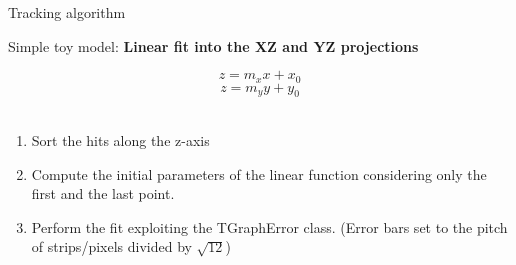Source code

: \documentclass[8pt]{beamer}
\begin{document}


\begin{frame}{Tracking algorithm}
\begin{center}
    Simple toy model: \textbf{Linear fit into the XZ and YZ projections}
\end{center}

$$z=m_x x +x_0$$
$$z=m_y y + y_0$$
\\
\vspace{0.5cm}
\begin{enumerate}
    \item Sort the hits along the z-axis
    \item Compute the initial parameters of the linear function considering only the first and the last point.
    \item Perform the fit exploiting the TGraphError class. (Error bars set to the pitch of strips/pixels divided by $\sqrt{12}$)
\end{enumerate}
\\
    
\end{frame}
\end{document}
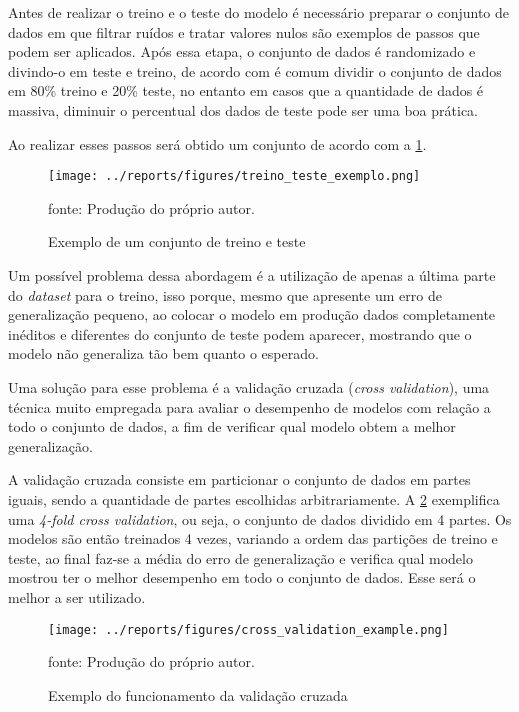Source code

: \documentclass[
  12pt,		%
  a4paper,	%
  openright,%
  oneside,	%
  chapter=TITLE,		%
  section=TITLE,		%
  english,	%
  french,	%
  spanish,	%
  brazil	%
]{abntex2}
\begin{document}
    Antes de realizar o treino e o teste do modelo é necessário preparar o conjunto de dados em que filtrar ruídos e tratar valores
    nulos são exemplos de passos que podem ser aplicados. Após essa etapa, o conjunto de dados é randomizado
    e divindo-o em teste e treino, de acordo com \cite[]{hands_on_ml} é comum dividir o conjunto de dados em 80\% treino
    e 20\% teste, no entanto em casos que a quantidade de dados é massiva, diminuir o percentual dos dados de teste pode ser
    uma boa prática.

    Ao realizar esses passos será obtido um conjunto de acordo com a \ref*{exemplo_treino_teste}.

    \begin{figure}[ht]
        \centering
        \caption{Exemplo de um conjunto de treino e teste}
        \texttt{[image: ../reports/figures/treino\_teste\_exemplo.png]}
        \label{exemplo_treino_teste}
        \par
        {\small fonte: Produção do próprio autor.}
    \end{figure}

    Um possível problema dessa abordagem é a utilização de apenas a última parte do \textit{dataset} para o treino, isso porque,
    mesmo que apresente um erro de generalização pequeno, ao colocar o modelo em produção dados completamente inéditos e diferentes
    do conjunto de teste podem aparecer, mostrando que o modelo não generaliza tão bem quanto o esperado.

    Uma solução para esse problema é a validação cruzada (\textit{cross validation}), uma técnica muito empregada para avaliar o desempenho de
    modelos com relação a todo o conjunto de dados, a fim de verificar qual modelo obtem a melhor generalização.

    A validação cruzada consiste em particionar o conjunto de dados em partes iguais, sendo a quantidade de partes escolhidas
    arbitrariamente. A \ref*{exemplo_cross_val} exemplifica uma \textit{4-fold cross validation}, ou seja, o conjunto de dados
    dividido em 4 partes. Os modelos são então treinados 4 vezes, variando a ordem das partições de treino e teste, ao final
    faz-se a média do erro de generalização e verifica qual modelo mostrou ter o melhor desempenho em todo o conjunto de dados.
    Esse será o melhor a ser utilizado.

    \begin{figure}[ht]
        \centering
        \caption{Exemplo do funcionamento da validação cruzada}
        \texttt{[image: ../reports/figures/cross\_validation\_example.png]}
        \label{exemplo_cross_val}
        \par
        {\small fonte: Produção do próprio autor.}
    \end{figure}
    
\end{document}
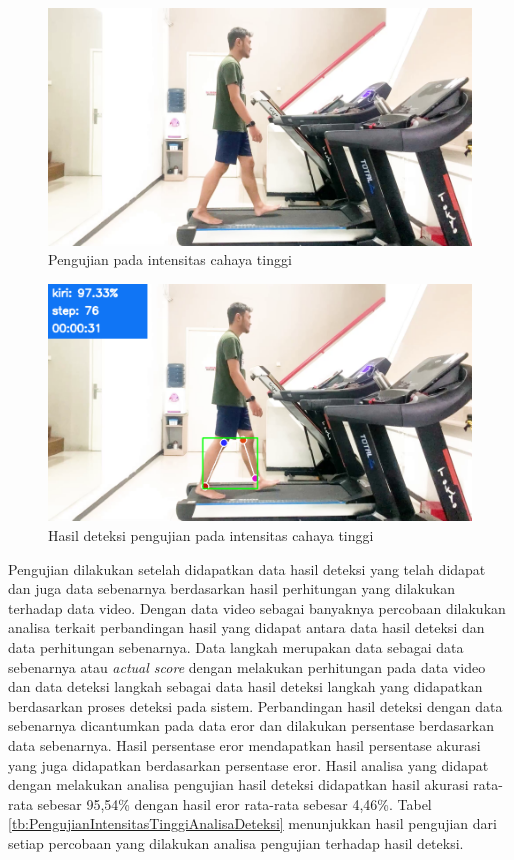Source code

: \begin{figure}[H]
  \centering
  \includegraphics[scale=0.5]{gambar/cahaya_tinggi.png}
  \caption{Pengujian pada intensitas cahaya tinggi}
  \label{fig:PengujianIntensitasTinggi}
\end{figure}

\begin{figure}[H]
  \centering
  \includegraphics[scale=0.5]{gambar/cahaya_tinggi2.png}
  \caption{Hasil deteksi pengujian pada intensitas cahaya tinggi}
  \label{fig:PengujianIntensitasTinggi2}
\end{figure}

Pengujian dilakukan setelah didapatkan data hasil deteksi yang telah didapat dan juga data sebenarnya berdasarkan hasil perhitungan yang dilakukan terhadap data video. Dengan data video sebagai banyaknya percobaan dilakukan analisa terkait perbandingan hasil yang didapat antara data hasil deteksi dan data perhitungan sebenarnya. Data langkah merupakan data sebagai data sebenarnya atau \emph{actual score} dengan melakukan perhitungan pada data video dan data deteksi langkah sebagai data hasil deteksi langkah yang didapatkan berdasarkan proses deteksi pada sistem. Perbandingan hasil deteksi dengan data sebenarnya dicantumkan pada data eror dan dilakukan persentase berdasarkan data sebenarnya. Hasil persentase eror mendapatkan hasil persentase akurasi yang juga didapatkan berdasarkan persentase eror. Hasil analisa yang didapat dengan melakukan analisa pengujian hasil deteksi didapatkan hasil akurasi rata-rata sebesar 95,54\% dengan hasil eror rata-rata sebesar 4,46\%. Tabel \ref{tb:PengujianIntensitasTinggiAnalisaDeteksi} menunjukkan hasil pengujian dari setiap percobaan yang dilakukan analisa pengujian terhadap hasil deteksi.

-- -- --

The whole of the data above needs retyping exactly, with pictures omitted.

* Written answer
Source code

: \documentclass[8pt]{beamer}
\begin{document}


\begin{frame}{Tracking algorithm}
\begin{center}
    Simple toy model: \textbf{Linear fit into the XZ and YZ projections}
\end{center}

$$z=m_x x +x_0$$
$$z=m_y y + y_0$$
\\
\vspace{0.5cm}
\begin{enumerate}
    \item Sort the hits along the z-axis
    \item Compute the initial parameters of the linear function considering only the first and the last point.
    \item Perform the fit exploiting the TGraphError class. (Error bars set to the pitch of strips/pixels divided by $\sqrt{12}$)
\end{enumerate}
\\
    
\end{frame}
\end{document}
Source code

: \documentclass[
  12pt,		%
  a4paper,	%
  openright,%
  oneside,	%
  chapter=TITLE,		%
  section=TITLE,		%
  english,	%
  french,	%
  spanish,	%
  brazil	%
]{abntex2}
\begin{document}
    Antes de realizar o treino e o teste do modelo é necessário preparar o conjunto de dados em que filtrar ruídos e tratar valores
    nulos são exemplos de passos que podem ser aplicados. Após essa etapa, o conjunto de dados é randomizado
    e divindo-o em teste e treino, de acordo com \cite[]{hands_on_ml} é comum dividir o conjunto de dados em 80\% treino
    e 20\% teste, no entanto em casos que a quantidade de dados é massiva, diminuir o percentual dos dados de teste pode ser
    uma boa prática.

    Ao realizar esses passos será obtido um conjunto de acordo com a \ref*{exemplo_treino_teste}.

    \begin{figure}[ht]
        \centering
        \caption{Exemplo de um conjunto de treino e teste}
        \texttt{[image: ../reports/figures/treino\_teste\_exemplo.png]}
        \label{exemplo_treino_teste}
        \par
        {\small fonte: Produção do próprio autor.}
    \end{figure}

    Um possível problema dessa abordagem é a utilização de apenas a última parte do \textit{dataset} para o treino, isso porque,
    mesmo que apresente um erro de generalização pequeno, ao colocar o modelo em produção dados completamente inéditos e diferentes
    do conjunto de teste podem aparecer, mostrando que o modelo não generaliza tão bem quanto o esperado.

    Uma solução para esse problema é a validação cruzada (\textit{cross validation}), uma técnica muito empregada para avaliar o desempenho de
    modelos com relação a todo o conjunto de dados, a fim de verificar qual modelo obtem a melhor generalização.

    A validação cruzada consiste em particionar o conjunto de dados em partes iguais, sendo a quantidade de partes escolhidas
    arbitrariamente. A \ref*{exemplo_cross_val} exemplifica uma \textit{4-fold cross validation}, ou seja, o conjunto de dados
    dividido em 4 partes. Os modelos são então treinados 4 vezes, variando a ordem das partições de treino e teste, ao final
    faz-se a média do erro de generalização e verifica qual modelo mostrou ter o melhor desempenho em todo o conjunto de dados.
    Esse será o melhor a ser utilizado.

    \begin{figure}[ht]
        \centering
        \caption{Exemplo do funcionamento da validação cruzada}
        \texttt{[image: ../reports/figures/cross\_validation\_example.png]}
        \label{exemplo_cross_val}
        \par
        {\small fonte: Produção do próprio autor.}
    \end{figure}
    
\end{document}
Source code

: \begin{figure}[H]
  \centering
  \includegraphics[scale=0.5]{gambar/cahaya_tinggi.png}
  \caption{Pengujian pada intensitas cahaya tinggi}
  \label{fig:PengujianIntensitasTinggi}
\end{figure}

\begin{figure}[H]
  \centering
  \includegraphics[scale=0.5]{gambar/cahaya_tinggi2.png}
  \caption{Hasil deteksi pengujian pada intensitas cahaya tinggi}
  \label{fig:PengujianIntensitasTinggi2}
\end{figure}

Pengujian dilakukan setelah didapatkan data hasil deteksi yang telah didapat dan juga data sebenarnya berdasarkan hasil perhitungan yang dilakukan terhadap data video. Dengan data video sebagai banyaknya percobaan dilakukan analisa terkait perbandingan hasil yang didapat antara data hasil deteksi dan data perhitungan sebenarnya. Data langkah merupakan data sebagai data sebenarnya atau \emph{actual score} dengan melakukan perhitungan pada data video dan data deteksi langkah sebagai data hasil deteksi langkah yang didapatkan berdasarkan proses deteksi pada sistem. Perbandingan hasil deteksi dengan data sebenarnya dicantumkan pada data eror dan dilakukan persentase berdasarkan data sebenarnya. Hasil persentase eror mendapatkan hasil persentase akurasi yang juga didapatkan berdasarkan persentase eror. Hasil analisa yang didapat dengan melakukan analisa pengujian hasil deteksi didapatkan hasil akurasi rata-rata sebesar 95,54\% dengan hasil eror rata-rata sebesar 4,46\%. Tabel \ref{tb:PengujianIntensitasTinggiAnalisaDeteksi} menunjukkan hasil pengujian dari setiap percobaan yang dilakukan analisa pengujian terhadap hasil deteksi.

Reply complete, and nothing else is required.